Il viaggio del Papa in Libano

Durante l’incontro con Hariri, il Pontefice ha promesso di visitare il Libano una volta formatosi il nuovo governo, sottolineando la sua vicinanza al popolo libanese che, come riportato dal direttore della Sala Stampa della Santa Sede Matteo Bruni, vive un tempo di grande difficoltà ed incertezza. Il Papa ha anche ricordato che è responsabilità di tutte le forze politiche impegnarsi a beneficio della nazione per risolvere il prima possibile l’attuale stallo politico, condizione indispensabile per affrontare i problemi economici e finanziari del Paese.

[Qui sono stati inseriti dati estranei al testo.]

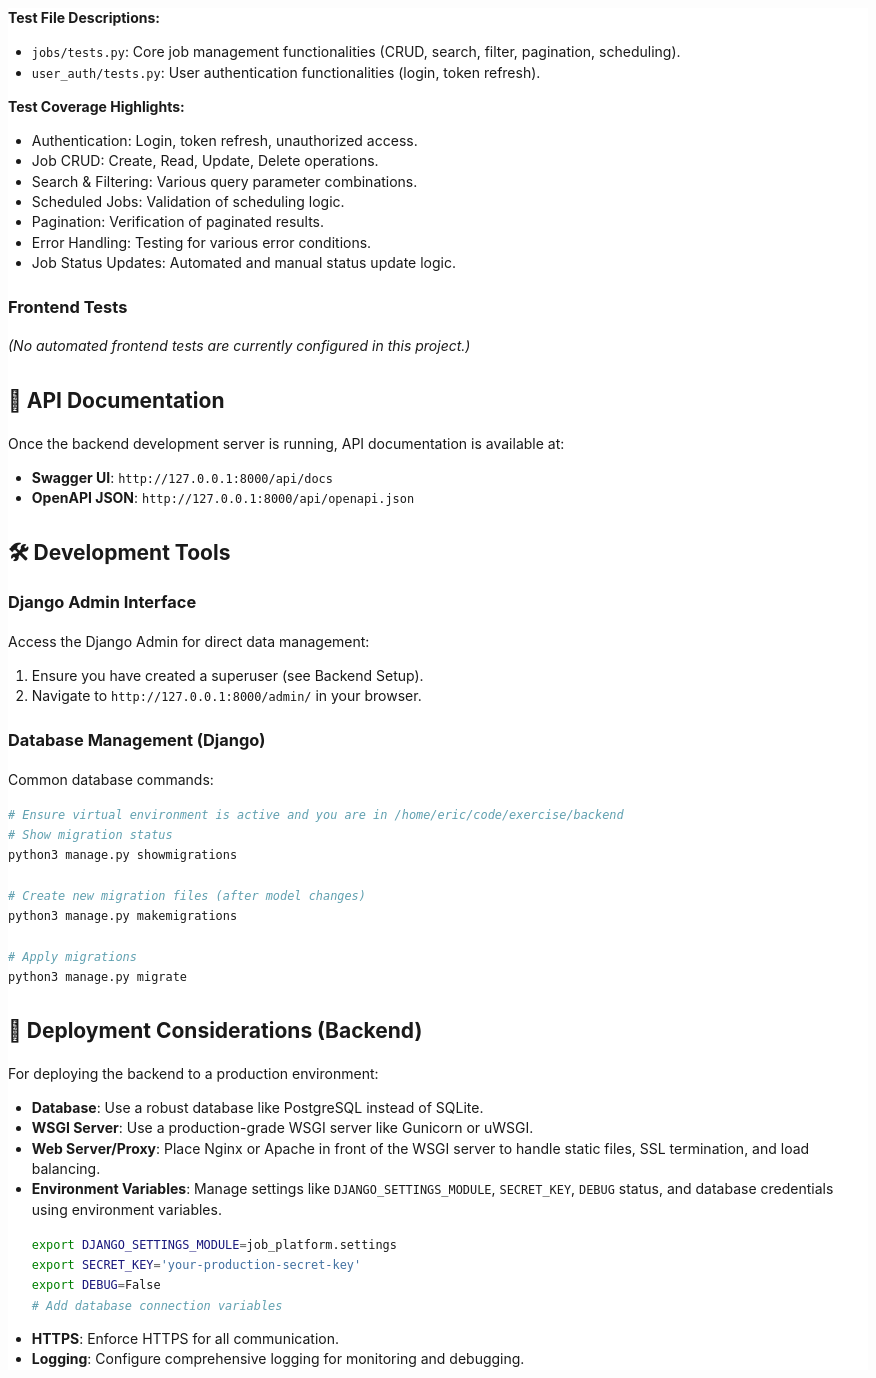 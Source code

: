 **Test File Descriptions:**
-   `jobs/tests.py`: Core job management functionalities (CRUD, search, filter, pagination, scheduling).
-   `user_auth/tests.py`: User authentication functionalities (login, token refresh).

**Test Coverage Highlights:**
-   Authentication: Login, token refresh, unauthorized access.
-   Job CRUD: Create, Read, Update, Delete operations.
-   Search & Filtering: Various query parameter combinations.
-   Scheduled Jobs: Validation of scheduling logic.
-   Pagination: Verification of paginated results.
-   Error Handling: Testing for various error conditions.
-   Job Status Updates: Automated and manual status update logic.

### Frontend Tests
*(No automated frontend tests are currently configured in this project.)*

## 📖 API Documentation

Once the backend development server is running, API documentation is available at:
-   **Swagger UI**: `http://127.0.0.1:8000/api/docs`
-   **OpenAPI JSON**: `http://127.0.0.1:8000/api/openapi.json`

## 🛠️ Development Tools

### Django Admin Interface
Access the Django Admin for direct data management:
1.  Ensure you have created a superuser (see Backend Setup).
2.  Navigate to `http://127.0.0.1:8000/admin/` in your browser.

### Database Management (Django)
Common database commands:
```bash
# Ensure virtual environment is active and you are in /home/eric/code/exercise/backend
# Show migration status
python3 manage.py showmigrations

# Create new migration files (after model changes)
python3 manage.py makemigrations

# Apply migrations
python3 manage.py migrate
```

## 🚀 Deployment Considerations (Backend)

For deploying the backend to a production environment:
-   **Database**: Use a robust database like PostgreSQL instead of SQLite.
-   **WSGI Server**: Use a production-grade WSGI server like Gunicorn or uWSGI.
-   **Web Server/Proxy**: Place Nginx or Apache in front of the WSGI server to handle static files, SSL termination, and load balancing.
-   **Environment Variables**: Manage settings like `DJANGO_SETTINGS_MODULE`, `SECRET_KEY`, `DEBUG` status, and database credentials using environment variables.
    ```bash
    export DJANGO_SETTINGS_MODULE=job_platform.settings
    export SECRET_KEY='your-production-secret-key'
    export DEBUG=False
    # Add database connection variables
    ```
-   **HTTPS**: Enforce HTTPS for all communication.
-   **Logging**: Configure comprehensive logging for monitoring and debugging.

La mancanza di un governo ha infatti portato ad un nuovo stallo nelle trattative con il Fondo Monetario internazionale (Fmi) e gli stessi aiuti raccolti dalla comunità internazionale saranno erogati solo dopo la formazione dell’esecutivo e l’avvio di nuove riforme. Il Papa ha anche auspicato che il Libano torni ad incarnare “la fortezza dei cedri, la diversità che da debolezza diventa forza nel grande popolo riconciliato, con la sua vocazione ad essere terra di incontro, convivenza e pluralismo”.

Il Libano è da sempre considerato il simbolo della convivenza tra religioni: la sua popolazione è formata in larga parte da cristiani e musulmani (sia sciiti che sunniti), ma anche da altre minoranze che hanno sempre trovato rappresentanza nel sistema politico libanese. La divisione del potere è infatti regolata dagli Accordi di Taif, secondo cui la carica di presidente deve essere affidata a un cristiano-maronita, quella di primo ministro a un sunnita e quella di presidente della Camera a uno sciita. Questa stessa ripartizione del potere ha però favorito una divisione della società su linee settarie e un processo di assegnazione delle risorse in base alle appartenenze confessionali, intaccando la stabilità del Paese.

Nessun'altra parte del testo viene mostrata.